L’Associazione Apriti Pesaro per merito del suo gruppo cultura ha svolto un  incontro dove sono stati presi in esame una serie di aspetti della vita culturale della nostra città. I temi della qualità urbana e la riflessione sul destino di edifici strategici come il San Benedetto, l’ex Bramante, l’ex Consorzio Agrario sul Porto, l’ex Tribunale.  La crisi di istituzioni fondamentali come la Biblioteca e i Musei Oliveriani, il Centro Arti Visive Pescheria.  Lo stato dell’attività e della gestione del Teatro Rossini e degli altri teatri, della Biblioteca San Giovanni e delle biblioteche di quartiere. Il ruolo della scuola; il contesto dei colli da integrare al disegno culturale della città.  I mosaici del Duomo e tutto il tema della valorizzazione dei siti archeologici. Il nesso strategicamente da portare a sintesi fra Rof, Fondazione Rossini e Conservatorio. Tutto è stato preso in esame con un forte accento critico verso l’amministrazione comunale che pare più dedita alla ricerca di qualche effetto speciale che a tenere insieme questo immenso patrimonio di beni e attività. Una amministrazione che dovrebbe valorizzare e sostenere il lavoro meritorio di una miriade di associazioni che prese singolarmente rischiano di essere delle monadi ma che viste nell’insieme (questo dovrebbe fare il Comune), sono un sistema fortissimo.

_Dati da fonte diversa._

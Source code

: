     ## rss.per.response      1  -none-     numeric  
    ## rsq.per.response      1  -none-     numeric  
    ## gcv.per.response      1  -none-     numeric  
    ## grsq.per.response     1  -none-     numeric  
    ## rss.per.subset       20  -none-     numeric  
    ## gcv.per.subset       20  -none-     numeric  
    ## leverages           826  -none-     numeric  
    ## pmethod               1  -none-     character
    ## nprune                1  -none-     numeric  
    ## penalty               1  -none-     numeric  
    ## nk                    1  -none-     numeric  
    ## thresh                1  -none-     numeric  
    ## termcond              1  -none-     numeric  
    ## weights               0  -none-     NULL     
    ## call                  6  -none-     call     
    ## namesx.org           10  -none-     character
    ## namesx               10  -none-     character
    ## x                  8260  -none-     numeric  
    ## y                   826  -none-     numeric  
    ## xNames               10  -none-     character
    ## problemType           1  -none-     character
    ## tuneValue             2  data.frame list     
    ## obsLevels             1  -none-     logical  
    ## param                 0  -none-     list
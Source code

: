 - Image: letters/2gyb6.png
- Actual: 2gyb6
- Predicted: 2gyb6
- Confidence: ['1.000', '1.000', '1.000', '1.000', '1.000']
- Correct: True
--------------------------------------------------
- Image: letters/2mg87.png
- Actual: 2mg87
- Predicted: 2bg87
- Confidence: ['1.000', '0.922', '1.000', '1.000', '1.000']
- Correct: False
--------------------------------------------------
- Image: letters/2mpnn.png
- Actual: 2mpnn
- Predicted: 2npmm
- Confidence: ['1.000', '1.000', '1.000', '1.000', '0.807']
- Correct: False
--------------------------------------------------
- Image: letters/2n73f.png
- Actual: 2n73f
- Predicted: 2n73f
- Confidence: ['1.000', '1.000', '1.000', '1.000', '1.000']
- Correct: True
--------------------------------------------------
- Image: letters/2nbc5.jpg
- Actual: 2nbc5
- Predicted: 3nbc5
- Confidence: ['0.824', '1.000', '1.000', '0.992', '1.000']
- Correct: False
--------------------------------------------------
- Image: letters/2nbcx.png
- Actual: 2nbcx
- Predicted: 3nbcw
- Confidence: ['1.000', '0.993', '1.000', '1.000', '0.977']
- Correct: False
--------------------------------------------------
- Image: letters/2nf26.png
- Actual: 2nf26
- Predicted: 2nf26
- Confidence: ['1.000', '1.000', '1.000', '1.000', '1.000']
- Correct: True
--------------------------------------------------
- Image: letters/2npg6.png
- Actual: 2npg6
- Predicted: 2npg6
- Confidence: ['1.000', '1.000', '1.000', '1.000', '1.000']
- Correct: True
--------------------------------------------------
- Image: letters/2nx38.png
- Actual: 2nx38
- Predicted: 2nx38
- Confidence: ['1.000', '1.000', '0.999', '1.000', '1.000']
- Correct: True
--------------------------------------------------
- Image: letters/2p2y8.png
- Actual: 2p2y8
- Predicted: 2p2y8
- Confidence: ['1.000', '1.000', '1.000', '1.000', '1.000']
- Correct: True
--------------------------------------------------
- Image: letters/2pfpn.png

Tre sono le parole che mi hanno particolarmente colpito e che hanno attraversato trasversalmente tutti gli interventi, alcuni dei quali mi hanno coinvolto anche in una riflessione autocritica. Del resto io non sono stato sulle nuvole in questi anni, qualche responsabilità l’ho avuta.

Rimozione: una gestione amministrativa tutta schiacciata sulla comunicazione porta a rimuovere questioni fondamentali per la cultura della città, sulle quali i riflettori dovrebbero rimanere sempre accesi. Esempio emblematico gli anni di chiusura dei Musei Oliveriani. Il destino misero cui sembra andare incontro il San Benedetto  forse l’unico edificio su cui è ancora possibile puntare per un grande museo della città dove  trovino spazio tutte le ricchezze e i linguaggi oggi tenuti ai margini. Ma gli esempi potrebbero essere altri, dai plurimi annunci di riapertura alla musica del vecchio Palas , alla perdita del senso originario della funzione del centro Pescheria.

Sfilacciamento: una gestione amministrativa che non coglie i nessi fra le diverse attività. Che rischia di scivolare verso l’estemporaneità, la frammentarietà.  Che non sente il bisogno di chiamare i tanti protagonisti della vita culturale cittadina ad una visione condivisa e comune. In questo contesto anche le cose belle, a me la piazza Mosca piace, diventano episodi.

Banalizzazione : un tratto emerso in quella surreale questione che ha riguardato il Monumento alla Resistenza, ma  purtroppo emerso in buona misura anche in tutta la gestione del 150° della morte di Rossini. Più in generale si trova la tendenza alla banalizzazione  in tutte le forme di gestione culturale, a partire dalla attività del teatro Rossini, che non rispondono più ad un progetto  ma scivolano verso il mercato e la dittatura del botteghino.

A queste tre parole ne aggiungo una tutta mia, provincialismo.

Quando Pesaro affidò, fra le prime in Italia il suo disegno urbanistico ad un grande istituto di cultura e la cosa ebbe giustamente rilievo nazionale, non pensò che fosse figo, ma che fosse giusto e utile. Così quando pensò di dare il via alle edizioni critiche delle opere di Rossini, al Rof. Quando sostenne l’originale esperienza di comunicazione di pubblica utilità con Massimo Dolcini. Quando fece una innovativa esperienza di riorganizzazione della Amministrazione che ci portò alla attenzione delle principali università italiane o aprì quel gioiello che è la biblioteca San Giovanni.

Nessuno cercava notorietà. Pensammo che fosse giusto, che rispondesse ad una visione coerente con la nostra politica. E furono scelte che contribuirono a sprovincializzare non poco il nostro essere città di provincia.  Un rischio sempre latente.

Oggi sembra che dobbiamo far parlare di noi a prescindere. Ma non basta farsi fotografare con Gianni letta, Walter Veltroni o Luca Zingaretti. Degnissime e stimabilissime persone sia chiaro. Ma un progetto culturale per la città è un’altra cosa.

Speriamo che di questo ci sia modo di parlare seriamente in un futuro non troppo lontano.